Nick Huntington-Klein

28 February, 2023

What is ggplot2?

  • ggplot2 is a package in R, library(ggplot2) or library(tidyverse)
  • It is based on the grammar of graphics
  • Lots of major publications use it (538, The Economist, BBC, …)
  • Zillions of extensions for doing anything you like
  • (also runs in Python using plotnine, and the newest version of seaborn is based on teh Grammar of Graphics, so everything you learn here will also teach you plotting in Python)

Resources

Why use ggplot?

  • Huge amounts of power and flexibility
  • Manipulating data easy in R
  • Easy to edit
  • Handles multidimensional data effortlessly
  • Once you know how to generate graphs in a flexible coding system, it will be easier to do what you want in code than in a more canned and restricted piece of software

Tidy Tuesday

  • Every week, the R for Data Science community posts a data set you can use
  • An assignment for this class will be to participate in (some) Tidy Tuesday weeks
  • See the repository here
  • Now on to ggplot2!

The Grammar of Graphics

  • There’s a method here!
  • We want to describe graphics in the way we use language
  • Think about syntax and nouns and verbs
  • We can build a plot from the ground up, element by element
  • This also makes it easy to make changes or switch things out

Components of the Grammar of Graphics

Components of the Grammar of Graphics

  • Data: Identify the dimensions you want to visualize.
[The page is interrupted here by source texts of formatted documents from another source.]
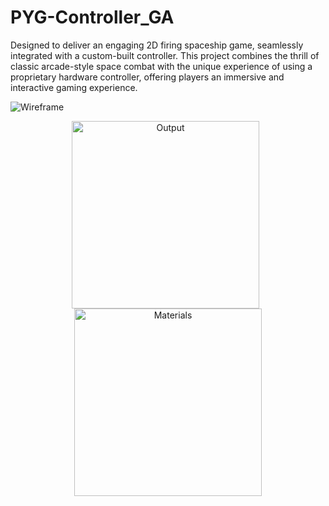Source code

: # PYG-Controller_GA
Designed to deliver an engaging 2D firing spaceship game, seamlessly integrated with a custom-built controller. This project combines the thrill of classic arcade-style space combat with the unique experience of using a proprietary hardware controller, offering players an immersive and interactive gaming experience.

![Wireframe](https://github.com/rslzrr/PYG-Controller_GA/blob/b2d85d341784df6ad907a21a09a22042f175a6e7/outputIMG/wireframe.png)

<div align="center">
  <img src="https://github.com/rslzrr/PYG-Controller_GA/blob/638a23803a94d5bc3907fc13ad89e07b4b1f9798/outputIMG/output.jpg" alt="Output" width="300" style="margin-right: 8px;">
  <img src="https://github.com/rslzrr/PYG-Controller_GA/blob/638a23803a94d5bc3907fc13ad89e07b4b1f9798/outputIMG/materials.jpg" alt="Materials" width="300">
</div>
Prepare data so that it contains the points you want to visualize, or calculate from
  • Aesthetics: Axes are based on the data dimensions. Also includes other “axes” like size, shape, color, etc.
  • Scale: Do we need to scale the potential values, use a specific scale to represent multiple values or a range?

Components of the Grammar of Graphics

  • Geometric objects (geom_s): How should the data be drawn on the graph? Lines? Points? Bars?
  • Statistics: Do we want to show calculations based on data rather than data itself?
  • Facets: Do we want to spread one of the “axes” across multiple graphs?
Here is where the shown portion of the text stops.